I. Elizabeth (1533 – 1603)
I. Elizabeth resmi olarak hiç evlenmedi. Ancak hayatı boyunca birçok sevgilisi oldu. Onlardan biri olan Leicester Kontu Robert Dudley, Elizabeth’in en uzun ilişkisiydi. Fakat resmi ziyaretlere gitmesi yasaktı ve ülke yönetiminde hiçbir zaman söz hakkına sahip olmadı.
İskoç Kraliçesi Mary (1542 – 1587) ve II. Francois (1544 – 1560) / Lord Darnley (1545 – 1567) / Bothwell Kontu (1535 – 1578)
Mary’nin II. Francois ile erken evliliği, onu Fransız kraliçesi olarak konumlandırdı. Ancak eşinin erken ölümünden sonra İngiltere’ye geri döndü. Ardından iki evlilik daha yaptı. Erkeğin kadını yönetmesinin beklendiği bir çağda Mary hem devleti hem de kocalarını yönetiyordu!

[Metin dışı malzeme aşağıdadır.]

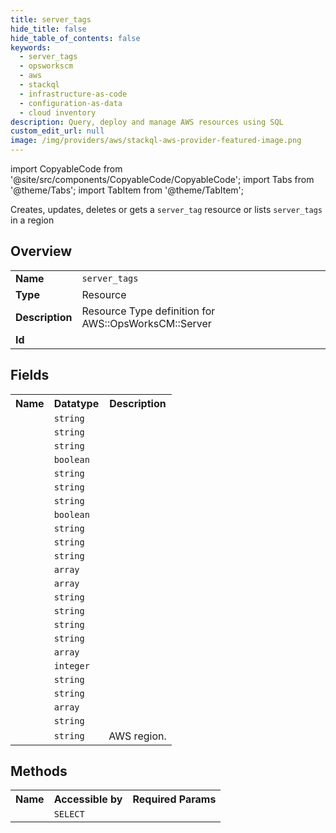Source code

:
```yaml
---
title: server_tags
hide_title: false
hide_table_of_contents: false
keywords:
  - server_tags
  - opsworkscm
  - aws
  - stackql
  - infrastructure-as-code
  - configuration-as-data
  - cloud inventory
description: Query, deploy and manage AWS resources using SQL
custom_edit_url: null
image: /img/providers/aws/stackql-aws-provider-featured-image.png
---
```


import CopyableCode from '@site/src/components/CopyableCode/CopyableCode';
import Tabs from '@theme/Tabs';
import TabItem from '@theme/TabItem';

Creates, updates, deletes or gets a <code>server_tag</code> resource or lists <code>server_tags</code> in a region

## Overview
<table><tbody>
<tr><td><b>Name</b></td><td><code>server_tags</code></td></tr>
<tr><td><b>Type</b></td><td>Resource</td></tr>
<tr><td><b>Description</b></td><td>Resource Type definition for AWS::OpsWorksCM::Server</td></tr>
<tr><td><b>Id</b></td><td><CopyableCode code="aws.opsworkscm.server_tags" /></td></tr>
</tbody></table>

## Fields
<table><tbody><tr><th>Name</th><th>Datatype</th><th>Description</th></tr><tr><td><CopyableCode code="key_pair" /></td><td><code>string</code></td><td></td></tr>
<tr><td><CopyableCode code="engine_version" /></td><td><code>string</code></td><td></td></tr>
<tr><td><CopyableCode code="service_role_arn" /></td><td><code>string</code></td><td></td></tr>
<tr><td><CopyableCode code="disable_automated_backup" /></td><td><code>boolean</code></td><td></td></tr>
<tr><td><CopyableCode code="backup_id" /></td><td><code>string</code></td><td></td></tr>
<tr><td><CopyableCode code="engine_model" /></td><td><code>string</code></td><td></td></tr>
<tr><td><CopyableCode code="preferred_maintenance_window" /></td><td><code>string</code></td><td></td></tr>
<tr><td><CopyableCode code="associate_public_ip_address" /></td><td><code>boolean</code></td><td></td></tr>
<tr><td><CopyableCode code="instance_profile_arn" /></td><td><code>string</code></td><td></td></tr>
<tr><td><CopyableCode code="custom_certificate" /></td><td><code>string</code></td><td></td></tr>
<tr><td><CopyableCode code="preferred_backup_window" /></td><td><code>string</code></td><td></td></tr>
<tr><td><CopyableCode code="security_group_ids" /></td><td><code>array</code></td><td></td></tr>
<tr><td><CopyableCode code="subnet_ids" /></td><td><code>array</code></td><td></td></tr>
<tr><td><CopyableCode code="custom_domain" /></td><td><code>string</code></td><td></td></tr>
<tr><td><CopyableCode code="endpoint" /></td><td><code>string</code></td><td></td></tr>
<tr><td><CopyableCode code="custom_private_key" /></td><td><code>string</code></td><td></td></tr>
<tr><td><CopyableCode code="server_name" /></td><td><code>string</code></td><td></td></tr>
<tr><td><CopyableCode code="engine_attributes" /></td><td><code>array</code></td><td></td></tr>
<tr><td><CopyableCode code="backup_retention_count" /></td><td><code>integer</code></td><td></td></tr>
<tr><td><CopyableCode code="arn" /></td><td><code>string</code></td><td></td></tr>
<tr><td><CopyableCode code="instance_type" /></td><td><code>string</code></td><td></td></tr>
<tr><td><CopyableCode code="tags" /></td><td><code>array</code></td><td></td></tr>
<tr><td><CopyableCode code="engine" /></td><td><code>string</code></td><td></td></tr>
<tr><td><CopyableCode code="region" /></td><td><code>string</code></td><td>AWS region.</td></tr>
</tbody></table>

## Methods

<table><tbody>
  <tr>
    <th>Name</th>
    <th>Accessible by</th>
    <th>Required Params</th>
  </tr>
  <tr>
    <td><CopyableCode code="view" /></td>
    <td><code>SELECT</code></td>
    <td><CopyableCode code="region" /></td>
  </tr>
</tbody></table>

Kraliçe Anne (1665 – 1714) ve George (1653 – 1708)
Kraliçe Anne’in eşi George sadece Kraliçenin çocuklarının babası sıfatına sahip. Kraliyet ailesinin resmi belgelerinde kendisinden çok fazla bahsedilmediği için günümüzde unutulmuş prens olarak tanımlanıyor.
Kraliçe Victoria (1819 – 1901) ve Prens Albert (1819 – 1861)
Victoria ve Albert’in evliliği her zaman Elizabeth ve Philip’in evliliğine örnek olarak gösterildi. Albert, kraliyet ailesinin doğal reisi olarak görülüyordu. Böyle düşünülmesinin tek sebebi Kraliçe Victoria’nın tavrıydı.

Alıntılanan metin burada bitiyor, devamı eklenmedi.